Motif—The repetition of an element in ways that acquire symbolic meaning for the element. An motif can be a technical feature (a shot angle, a lighting set up), a sound or piece of dialogue or music, or an object.
Parallelism—Two or more scenes that are similar to each other but which gain meaning because of their differences.
Characterization—Who are the central characters? How are minor characters used? Are characters thinly or fully drawn, and why? Who in the audience is meant to relate to which characters, and what sort of emotion (fear, pleasure, anxiety) are audience members meant to feel because of this identification? Is there a clear or ambivalent hero or villain? What values do the characters represent, and do they change during the film? Are the characters meant to play a particular “type” and do they play against type at any time?
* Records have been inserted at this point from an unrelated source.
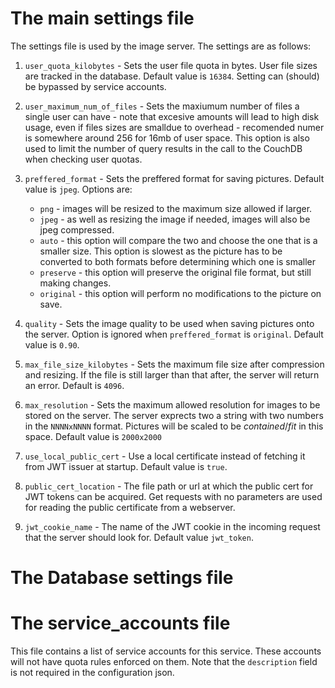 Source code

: # The main settings file

The settings file is used by the image server. The settings are as follows:

1. `user_quota_kilobytes` - Sets the user file quota in bytes. User file sizes are tracked in the database. Default value is `16384`. Setting can (should) be bypassed by service accounts.

2. `user_maximum_num_of_files` - Sets the maxiumum number of files a single user can have - note that excesive amounts will lead to high disk usage, even if files sizes are smalldue to overhead - recomended numer is somewhere around 256 for 16mb of user space. This option is also used to limit the number of query results in the call to the CouchDB when checking user quotas.

3. `preffered_format` - Sets the preffered format for saving pictures. Default value is `jpeg`. Options are:
    * `png` - images will be resized to the maximum size allowed if larger.
    * `jpeg` - as well as resizing the image if needed, images will also be jpeg compressed.
    * `auto` - this option will compare the two and choose the one that is a smaller size. This option is slowest as the picture has to be converted to both formats before determining which one is smaller
    * `preserve` - this option will preserve the original file format, but still making changes.
    * `original` - this option will perform no modifications to the picture on save.

4. `quality` - Sets the image quality to be used when saving pictures onto the server. Option is ignored when `preffered_format` is `original`. Default value is `0.90`.

5. `max_file_size_kilobytes` - Sets the maximum file size after compression and resizing. If the file is still larger than that after, the server will return an error. Default is `4096`.

6. `max_resolution` - Sets the maximum allowed resolution for images to be stored on the server. The server exprects two a string with two numbers in the `NNNNxNNNN` format. Pictures will be scaled to be *contained*/*fit* in this space. Default value is `2000x2000` 

7. `use_local_public_cert` - Use a local certificate instead of fetching it from JWT issuer at startup. Default value is `true`.

8. `public_cert_location` - The file path or url at which the public cert for JWT tokens can be acquired. Get requests with no parameters are used for reading the public certificate from a webserver.

9. `jwt_cookie_name` - The name of the JWT cookie in the incoming request that the server should look for. Default value `jwt_token`.

# The Database settings file

# The service_accounts file
This file contains a list of service accounts for this service. These accounts will not have quota rules enforced on them. Note that the `description` field is not required in the configuration json.

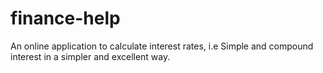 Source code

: # finance-help
An online application to calculate interest rates, i.e Simple and compound interest in a simpler and excellent way.
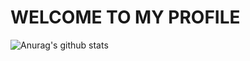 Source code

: # WELCOME TO MY PROFILE

![Anurag's github stats](https://github-readme-stats.vercel.app/api?username=pysami&show_icons=true&theme=ondark)
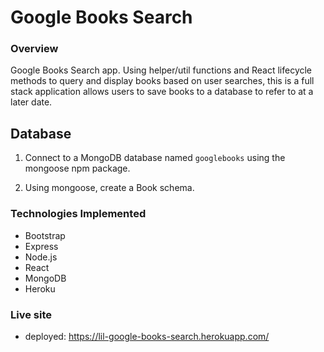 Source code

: # Google Books Search

### Overview

Google Books Search app. Using helper/util functions and React lifecycle methods to query and display books based on user searches, this is a full stack application allows users to save books to a database to refer to at a later date.


## Database

1. Connect to a MongoDB database named `googlebooks` using the mongoose npm package.

2. Using mongoose, create a Book schema.


### Technologies Implemented

* Bootstrap
* Express
* Node.js
* React
* MongoDB
* Heroku

### Live site

* deployed: https://lil-google-books-search.herokuapp.com/


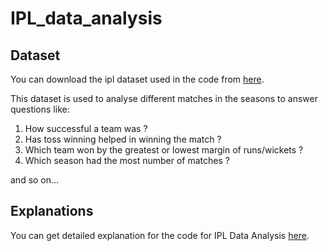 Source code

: # IPL_data_analysis

## Dataset
You can download the ipl dataset used in the code from [here](https://www.kaggle.com/manasgarg/ipl).

This dataset is used to analyse different matches in the seasons to answer questions like:

1. How successful a team was ?
2. Has toss winning helped in winning the match ?
3. Which team won by the greatest or lowest margin of runs/wickets ?
4. Which season had the most number of matches ?

and so on...

## Explanations

You can get detailed explanation for the code for IPL Data Analysis [here](https://towardsdatascience.com/analysing-ipl-data-to-begin-data-analytics-with-python-5d2f610126a).
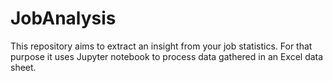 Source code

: # JobAnalysis
This repository aims to extract an insight from your job statistics. For that purpose it uses Jupyter notebook to process data gathered in an Excel data sheet.
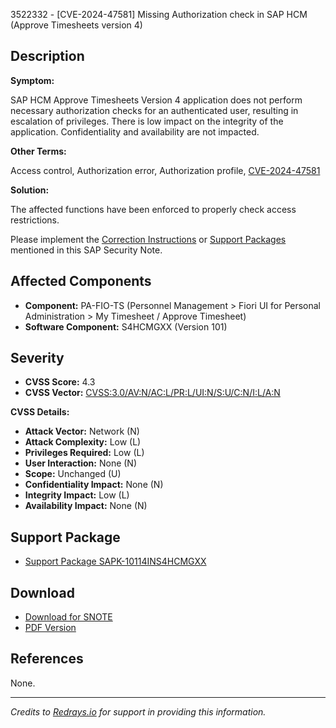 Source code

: 3522332 - [CVE-2024-47581] Missing Authorization check in SAP HCM (Approve Timesheets version 4)

## Description

**Symptom:**

SAP HCM Approve Timesheets Version 4 application does not perform necessary authorization checks for an authenticated user, resulting in escalation of privileges. There is low impact on the integrity of the application. Confidentiality and availability are not impacted.

**Other Terms:**

Access control, Authorization error, Authorization profile, [CVE-2024-47581](https://www.cve.org/CVERecord?id=CVE-2024-47581)

**Solution:**

The affected functions have been enforced to properly check access restrictions.

Please implement the [Correction Instructions](https://me.sap.com/corrins/0003522332/26817) or [Support Packages](https://me.sap.com/supportpackage/SAPK-10114INS4HCMGXX) mentioned in this SAP Security Note.

## Affected Components

- **Component:** PA-FIO-TS (Personnel Management > Fiori UI for Personal Administration > My Timesheet / Approve Timesheet)
- **Software Component:** S4HCMGXX (Version 101)

## Severity

- **CVSS Score:** 4.3
- **CVSS Vector:** [CVSS:3.0/AV:N/AC:L/PR:L/UI:N/S:U/C:N/I:L/A:N](https://www.first.org/cvss/calculator/3.0#AV:N/AC:L/PR:L/UI:N/S:U/C:N/I:L/A:N)

**CVSS Details:**

- **Attack Vector:** Network (N)
- **Attack Complexity:** Low (L)
- **Privileges Required:** Low (L)
- **User Interaction:** None (N)
- **Scope:** Unchanged (U)
- **Confidentiality Impact:** None (N)
- **Integrity Impact:** Low (L)
- **Availability Impact:** None (N)

## Support Package

- [Support Package SAPK-10114INS4HCMGXX](https://me.sap.com/supportpackage/SAPK-10114INS4HCMGXX)

## Download

- [Download for SNOTE](https://notesdownloads.sap.com/note/0040000001327902024)
- [PDF Version](https://userapps.support.sap.com/sap/support/sfm/notes/print/0003522332?language=en-US&token=960B12D4FFCD860EF6DDD08F007DD854)

## References

None.

---

*Credits to [Redrays.io](https://redrays.io) for support in providing this information.* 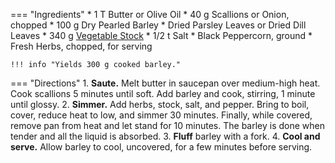 === "Ingredients"
    * 1 T Butter or Olive Oil
    * 40 g Scallions or Onion, chopped
    * 100 g Dry Pearled Barley
    * Dried Parsley Leaves or Dried Dill Leaves
    * 340 g [Vegetable Stock](../../soups/stocks/vegetable-stock.md)
    * 1/2 t Salt
    * Black Peppercorn, ground
    * Fresh Herbs, chopped, for serving

    !!! info "Yields 300 g cooked barley."

=== "Directions"
    1. **Saute.** Melt butter in saucepan over medium-high heat. Cook scallions 5 minutes until soft. Add barley and cook, stirring, 1 minute until glossy.
    2. **Simmer.** Add herbs, stock, salt, and pepper. Bring to boil, cover, reduce heat to low, and simmer 30 minutes. Finally, while covered, remove pan from heat and let stand for 10 minutes. The barley is done when tender and all the liquid is absorbed.
    3. **Fluff** barley with a fork.
    4. **Cool and serve.** Allow barley to cool, uncovered, for a few minutes before serving.

[^bittman]:
    {{ cite.bittman_how_to_cook_everything }}
    "Barley Pilaf."
    483.
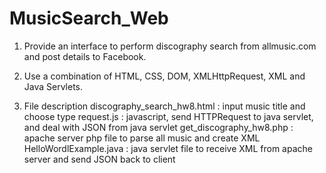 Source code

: MusicSearch_Web
===============
1. Provide an interface to perform discography search from allmusic.com and post details to Facebook.

2. Use a combination of HTML, CSS, DOM, XMLHttpRequest, XML and Java Servlets.

3. File description
   discography_search_hw8.html     :  input music title and choose type
   request.js					                 :  javascript, send HTTPRequest to java servlet, and deal with JSON from java servlet
   get_discography_hw8.php		       :  apache server php file to parse all music and create XML
   HelloWordlExample.java   	      :  java servlet file to receive XML from apache server and send JSON back to client
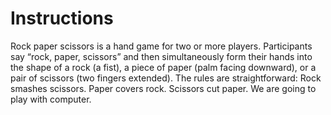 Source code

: # Instructions
 Rock paper scissors is a hand game for two or more players. Participants say “rock, paper, scissors” and then simultaneously form their hands into the shape of a rock (a fist), a piece of paper (palm facing downward), or a pair of scissors (two fingers extended). The rules are straightforward:
Rock smashes scissors.
Paper covers rock.
Scissors cut paper.
We are going to play with computer.
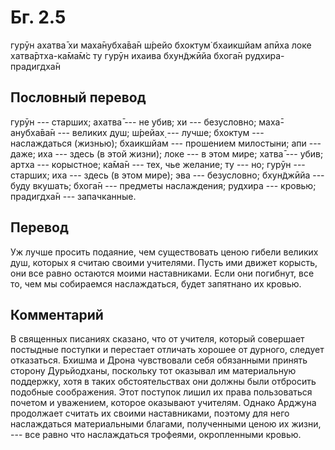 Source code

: # Бг. 2.5

гурӯн ахатва̄ хи маха̄нубха̄ва̄н
ш́рейо бхоктум̇ бхаикшйам апӣха локе
хатва̄ртха-ка̄ма̄м̇с ту гурӯн ихаива
бхун̃джӣйа бхога̄н рудхира-прадигдха̄н

## Пословный перевод

гурӯн --- старших; ахатва̄ --- не убив; хи --- безусловно; маха̄-анубха̄ва̄н
--- великих душ; ш́рейах̣ --- лучше; бхоктум --- наслаждаться (жизнью);
бхаикшйам --- прошением милостыни; апи --- даже; иха --- здесь (в этой
жизни); локе --- в этом мире; хатва̄ --- убив; артха --- корыстное; ка̄ма̄н
--- тех, чье желание; ту --- но; гурӯн --- старших; иха --- здесь (в
этом мире); эва --- безусловно; бхун̃джӣйа --- буду вкушать; бхога̄н ---
предметы наслаждения; рудхира --- кровью; прадигдха̄н --- запачканные.

## Перевод

Уж лучше просить подаяние, чем существовать ценою гибели великих душ,
которых я считаю своими учителями. Пусть ими движет корысть, они все
равно остаются моими наставниками. Если они погибнут, все то, чем мы
собираемся наслаждаться, будет запятнано их кровью.

## Комментарий

В священных писаниях сказано, что от учителя, который совершает
постыдные поступки и перестает отличать хорошее от дурного, следует
отказаться. Бхишма и Дрона чувствовали себя обязанными принять сторону
Дурьйодханы, поскольку тот оказывал им материальную поддержку, хотя в
таких обстоятельствах они должны были отбросить подобные соображения.
Этот поступок лишил их права пользоваться почетом и уважением, которое
оказывают учителям. Однако Арджуна продолжает считать их своими
наставниками, поэтому для него наслаждаться материальными благами,
полученными ценою их жизни, --- все равно что наслаждаться трофеями,
окропленными кровью.
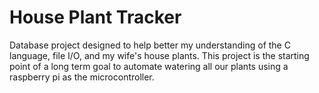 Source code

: # House Plant Tracker
Database project designed to help better my understanding of the C language, file I/O, and my wife's house plants. This project is the starting point of a long term goal to automate watering all our plants using a raspberry pi as the microcontroller.

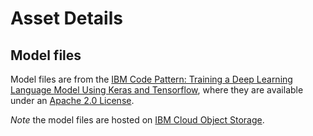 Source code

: # Asset Details

## Model files

Model files are from the [IBM Code Pattern: Training a Deep Learning Language Model Using Keras and Tensorflow](https://github.com/IBM/deep-learning-language-model), where they are available under an [Apache 2.0 License](https://www.apache.org/licenses/LICENSE-2.0).

_Note_ the model files are hosted on [IBM Cloud Object Storage](https://s3.us-south.cloud-object-storage.appdomain.cloud/max-assets-prod/max-review-text-generator/1.0.0/assets.tar.gz).
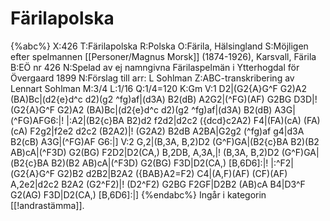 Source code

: # Färilapolska

{%abc%}
X:426
T:Färilapolska
R:Polska
O:Färila, Hälsingland
S:Möjligen efter spelmannen [[Personer/Magnus Morsk]] (1874-1926), Karsvall, Färila
B:EÖ nr 426
N:Spelad av ej namngivna Färilaspelmän i Ytterhogdal för Övergaard 1899
N:Förslag till arr: L Sohlman
Z:ABC-transkribering av Lennart Sohlman
M:3/4
L:1/16
Q:1/4=120
K:Gm
V:1
D2|(G2{A}G^F G2)A2 (BA)Bc|(d2{e}d^c d2)(g2 ^fg)af|(d3A) B2(dB) A2G2|(^FG)(AF) G2BG D3D|!
(G2{A}G^F G2)A2 (BA)Bc|(d2{e}d^c d2)(g2 ^fg)af|(d3A) B2(dB) A3G|(^FG)AFG6:|!
|:A2|(B2{c}BA B2)d2 f2d2|d2c2 ({dcd}c2A2) F4|(FA)(cA) (FA)(cA) F2g2|f2e2 d2c2 (B2A2)|!
(G2A2) B2dB A2BA|G2g2 (^fg)af g4|d3A B2(cB) A3G|(^FG)AF G6:|]
V:2
G,2|(B,3A, B,2)D2 (G^F)GA|(B2{c}BA B2)(B2 AB)cA|(^F3D) G2(BG) F2D2|D2(CA,) B,2DB, A,3A,|!
(B,3A, B,2)D2 (G^F)GA|(B2{c}BA B2)(B2 AB)cA|(^F3D) G2(BG) F3D|D2(CA,) [B,6D6]:|!
|:^F2|(G2{A}G^F G2)B2 d2B2|B2A2 ({BAB}A2=F2) C4|(A,F)(AF) (CF)(AF) A,2e2|d2c2 B2A2 (G2^F2)|!
(D2^F2) G2BG F2GF|D2B2 (AB)cA B4|D3^F G2(AG) F3D|D2(CA,) [B,6D6]:|]
{%endabc%}
Ingår i kategorin [[!andrastämma]].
Point of view—Is the film in general told from a particular character's point of view, or is it “objective”? Is the film's perspective primarily intellectual or emotional, visionary or “realistic”? Within the film, is a particular shot viewed from a character's point of view ("subjective shot"), and how does the camera technically reinforce the point of view? Who is the audience meant to be focusing on at a particular moment?